Are you showing us the code you actually ran? That constraint appears to have log_det, which is concave, on the LHS of <= constraint. That would be a non-convex constraint. so I think this should not be accepted by CVX. But it apparently was. Am I misreading the constraint?

thank you very much for reading my code, thank you very much

Your code keeps changing. We don’t know what goes with what. Your code deoes not have all the input data, so forum readers can’t run it.

Your last post has cvx_precision best. Do not use that. Stick with the default.

I still don’t know why log_det(...) <= ... is accepted by CVX, if it actually is accepted.

Declaration of sdp mode doesn’t do anything in your code (but doesn’t do any harm), because you don’t use <= or >= to define semidefinite constraints.

ok,thank you very much

in the second constrain, F1_ini and F2_ini are constant matrix, optimal variable are F1,F2, so the second constraint is convex.

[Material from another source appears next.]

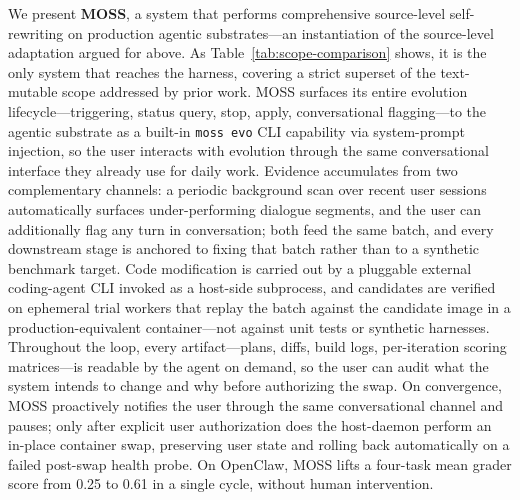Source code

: We present \textbf{MOSS}, a system that performs comprehensive source-level self-rewriting on production agentic substrates---an instantiation of the source-level adaptation argued for above. As Table~\ref{tab:scope-comparison} shows, it is the only system that reaches the harness, covering a strict superset of the text-mutable scope addressed by prior work. MOSS surfaces its entire evolution lifecycle---triggering, status query, stop, apply, conversational flagging---to the agentic substrate as a built-in \texttt{moss evo} CLI capability via system-prompt injection, so the user interacts with evolution through the same conversational interface they already use for daily work. Evidence accumulates from two complementary channels: a periodic background scan over recent user sessions automatically surfaces under-performing dialogue segments, and the user can additionally flag any turn in conversation; both feed the same batch, and every downstream stage is anchored to fixing that batch rather than to a synthetic benchmark target. Code modification is carried out by a pluggable external coding-agent CLI invoked as a host-side subprocess, and candidates are verified on ephemeral trial workers that replay the batch against the candidate image in a production-equivalent container---not against unit tests or synthetic harnesses. Throughout the loop, every artifact---plans, diffs, build logs, per-iteration scoring matrices---is readable by the agent on demand, so the user can audit what the system intends to change and why before authorizing the swap. On convergence, MOSS proactively notifies the user through the same conversational channel and pauses; only after explicit user authorization does the host-daemon perform an in-place container swap, preserving user state and rolling back automatically on a failed post-swap health probe. On OpenClaw, MOSS lifts a four-task mean grader score from 0.25 to 0.61 in a single cycle, without human intervention.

O.k., so log_det is a constant, and the constraint is affine. That resolves that mystery.

Do the equality constraints collectively constrain away the interior of the semidefinite (including log_det) constraints? Perhaps you could investigate this by changing semidefinite constraints to F1 >= 1e-4*eye(bs_antenna_number) and similarly with F2 and see whether the problem is still feasible. I’m not sure whether something should also be done with the log_det constraint. But if the modification of the semidefinite constraints results in infeasible, that suggests the lack of ability to satisfy the semidefintie constraints as strict enough definite constraints, might constitute iill-posedness of your problem formulation (Slater condition, which Mosek and other solvers rely on, not satisfied).

hello, is this warning tells me something cause the ill-posed situation?

You keep changing the problem. Now you have log(cvx_expression), so CVX’s unreliable successive approximation method was used because you specified sedumi as solver. You should instead use Mosek as solver, which will use Mosek’s native exponential cone capability, which is much more reliable, and likely faster.